Hawaii's Kilauea volcano erupts again as the summit crater glows
HONOLULU — Hawaii's Kilauea began erupting inside its summit crater Thursday, the U.S. Geological Survey said, less than one month after the volcano and its larger neighbor Mauna Loa stopped releasing lava.
The Hawaiian Volcano Observatory detected a glow in webcam images indicating Kilauea had begun erupting inside Halemaumau crater at the volcano's summit caldera, the agency said.
Kilauea's summit is inside Hawaii Volcanoes National Park and away from residential communities.
Earlier Thursday, the U.S. Geological Survey raised the alert level for Kilauea due to signs that magma was moving below the summit surface, an indication that the volcano might erupt.
Kilauea is one of the world's most active volcanoes. It last erupted for 16 months starting in September 2021. For about two weeks starting Nov. 27, Hawaii had two volcanoes spewing lava side by side when Mauna Loa erupted for the first time in 38 years. Both volcanoes stopped erupting at about the same time.
During the twin eruption, visitors to Hawaii Volcanoes National Park were able to see lava from both eruptions at the same time.
"It was a beautiful eruption, and lots of people got to see it, and it didn't take out any major infrastructure and most importantly, it didn't affect anybody's life," said Ken Hon, the Hawaiian Volcano Observatory's scientist in charge.
Mauna Loa lava didn't pose a threat to any communities, but got within 1.7 miles (2.7 kilometers) of a major highway connecting the east and west sides of the island. A 2018 Kilauea eruption destroyed more than 700 residences.
The observatory planned to continue monitoring the volcanoes for signs of renewed activity. Hon previously said there is generally a three-month "cooling off" period before scientists consider an eruption to be complete.
It was unclear what connection there could be to the volcanoes stopping their eruptions around the same time. The volcanoes can be seen at the same time from multiple spots in Hawaii Volcanoes National Park near Kilauea's caldera.

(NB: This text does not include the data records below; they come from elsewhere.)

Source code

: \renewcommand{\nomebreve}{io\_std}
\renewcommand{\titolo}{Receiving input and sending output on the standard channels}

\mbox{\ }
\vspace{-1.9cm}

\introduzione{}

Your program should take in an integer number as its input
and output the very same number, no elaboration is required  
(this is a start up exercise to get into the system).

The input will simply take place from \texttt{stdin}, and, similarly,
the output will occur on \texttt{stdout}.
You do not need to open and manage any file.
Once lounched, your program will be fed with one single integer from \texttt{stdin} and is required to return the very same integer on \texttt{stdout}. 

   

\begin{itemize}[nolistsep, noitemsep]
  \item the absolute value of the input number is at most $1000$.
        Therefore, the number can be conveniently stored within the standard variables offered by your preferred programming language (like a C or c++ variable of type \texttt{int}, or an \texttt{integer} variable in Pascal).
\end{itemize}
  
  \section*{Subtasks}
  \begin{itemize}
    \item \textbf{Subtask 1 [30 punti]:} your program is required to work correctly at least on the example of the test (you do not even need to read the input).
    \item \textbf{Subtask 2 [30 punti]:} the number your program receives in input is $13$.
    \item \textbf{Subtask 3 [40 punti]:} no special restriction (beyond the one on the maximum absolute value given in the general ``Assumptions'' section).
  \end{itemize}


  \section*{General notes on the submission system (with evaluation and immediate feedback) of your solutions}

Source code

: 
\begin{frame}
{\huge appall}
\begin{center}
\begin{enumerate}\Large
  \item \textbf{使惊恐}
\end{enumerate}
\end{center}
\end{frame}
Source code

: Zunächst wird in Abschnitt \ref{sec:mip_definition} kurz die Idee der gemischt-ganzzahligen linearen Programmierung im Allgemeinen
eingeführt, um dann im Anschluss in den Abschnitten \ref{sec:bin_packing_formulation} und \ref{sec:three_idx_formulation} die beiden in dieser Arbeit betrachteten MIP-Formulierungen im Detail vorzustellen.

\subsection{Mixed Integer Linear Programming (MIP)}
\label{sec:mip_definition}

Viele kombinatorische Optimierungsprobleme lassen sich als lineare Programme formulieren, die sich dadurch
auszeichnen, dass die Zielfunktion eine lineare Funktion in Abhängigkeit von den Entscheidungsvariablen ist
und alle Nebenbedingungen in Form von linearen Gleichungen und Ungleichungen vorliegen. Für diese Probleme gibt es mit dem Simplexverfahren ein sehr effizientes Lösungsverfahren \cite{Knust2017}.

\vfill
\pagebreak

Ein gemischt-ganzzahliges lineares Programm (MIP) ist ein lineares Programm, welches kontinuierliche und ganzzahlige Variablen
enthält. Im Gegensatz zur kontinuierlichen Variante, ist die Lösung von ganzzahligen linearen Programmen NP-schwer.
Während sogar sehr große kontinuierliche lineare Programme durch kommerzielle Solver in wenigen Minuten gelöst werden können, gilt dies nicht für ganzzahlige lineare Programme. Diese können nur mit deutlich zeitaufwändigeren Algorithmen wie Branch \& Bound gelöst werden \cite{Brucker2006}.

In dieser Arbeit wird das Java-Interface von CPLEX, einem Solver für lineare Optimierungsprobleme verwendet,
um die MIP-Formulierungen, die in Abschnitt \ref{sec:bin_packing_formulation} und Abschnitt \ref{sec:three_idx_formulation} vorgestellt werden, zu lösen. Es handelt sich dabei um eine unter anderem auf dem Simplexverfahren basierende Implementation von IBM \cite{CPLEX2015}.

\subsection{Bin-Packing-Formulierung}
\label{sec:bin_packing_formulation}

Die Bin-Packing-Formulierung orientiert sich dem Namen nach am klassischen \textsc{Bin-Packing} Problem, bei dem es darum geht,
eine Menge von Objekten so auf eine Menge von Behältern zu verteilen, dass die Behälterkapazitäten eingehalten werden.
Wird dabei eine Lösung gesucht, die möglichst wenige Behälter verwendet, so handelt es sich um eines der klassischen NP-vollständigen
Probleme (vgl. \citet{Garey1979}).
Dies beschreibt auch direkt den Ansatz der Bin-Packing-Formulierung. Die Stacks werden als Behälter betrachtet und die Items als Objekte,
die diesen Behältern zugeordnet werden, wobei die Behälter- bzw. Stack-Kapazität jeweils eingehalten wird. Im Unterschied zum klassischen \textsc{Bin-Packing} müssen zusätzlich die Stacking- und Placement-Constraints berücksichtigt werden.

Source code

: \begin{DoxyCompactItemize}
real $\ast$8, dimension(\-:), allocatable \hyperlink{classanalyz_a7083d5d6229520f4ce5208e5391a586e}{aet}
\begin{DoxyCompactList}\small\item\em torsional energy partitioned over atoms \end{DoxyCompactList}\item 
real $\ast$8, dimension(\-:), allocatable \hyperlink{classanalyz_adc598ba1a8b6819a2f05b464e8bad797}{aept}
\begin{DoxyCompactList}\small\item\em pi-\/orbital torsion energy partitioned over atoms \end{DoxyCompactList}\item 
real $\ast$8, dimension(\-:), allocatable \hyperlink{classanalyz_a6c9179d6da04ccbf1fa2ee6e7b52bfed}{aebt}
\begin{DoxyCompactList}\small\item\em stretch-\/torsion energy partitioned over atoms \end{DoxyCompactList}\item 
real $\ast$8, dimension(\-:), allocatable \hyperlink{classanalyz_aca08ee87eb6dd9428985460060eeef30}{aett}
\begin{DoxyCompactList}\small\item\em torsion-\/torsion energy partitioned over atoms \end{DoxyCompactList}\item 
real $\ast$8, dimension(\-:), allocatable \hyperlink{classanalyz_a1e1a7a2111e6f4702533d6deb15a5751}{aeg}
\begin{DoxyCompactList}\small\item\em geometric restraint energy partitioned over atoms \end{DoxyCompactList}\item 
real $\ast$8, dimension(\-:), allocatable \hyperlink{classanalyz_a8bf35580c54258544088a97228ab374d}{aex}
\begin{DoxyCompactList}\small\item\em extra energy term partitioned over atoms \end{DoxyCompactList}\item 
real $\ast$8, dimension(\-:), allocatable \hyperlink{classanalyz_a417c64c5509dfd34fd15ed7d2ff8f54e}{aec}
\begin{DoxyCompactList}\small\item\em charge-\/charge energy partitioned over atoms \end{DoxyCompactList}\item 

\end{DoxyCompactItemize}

Scientists planned to look at data to study the relationship between the two volcanoes, Hon previously said.
For Native Hawaiians, volcanic eruptions have deep cultural and spiritual significance. During Mauna Loa's eruption, many Hawaiians took part in cultural traditions, such as singing, chanting and dancing to honor Pele, the deity of volcanoes and fire, and leaving offerings known as "hookupu."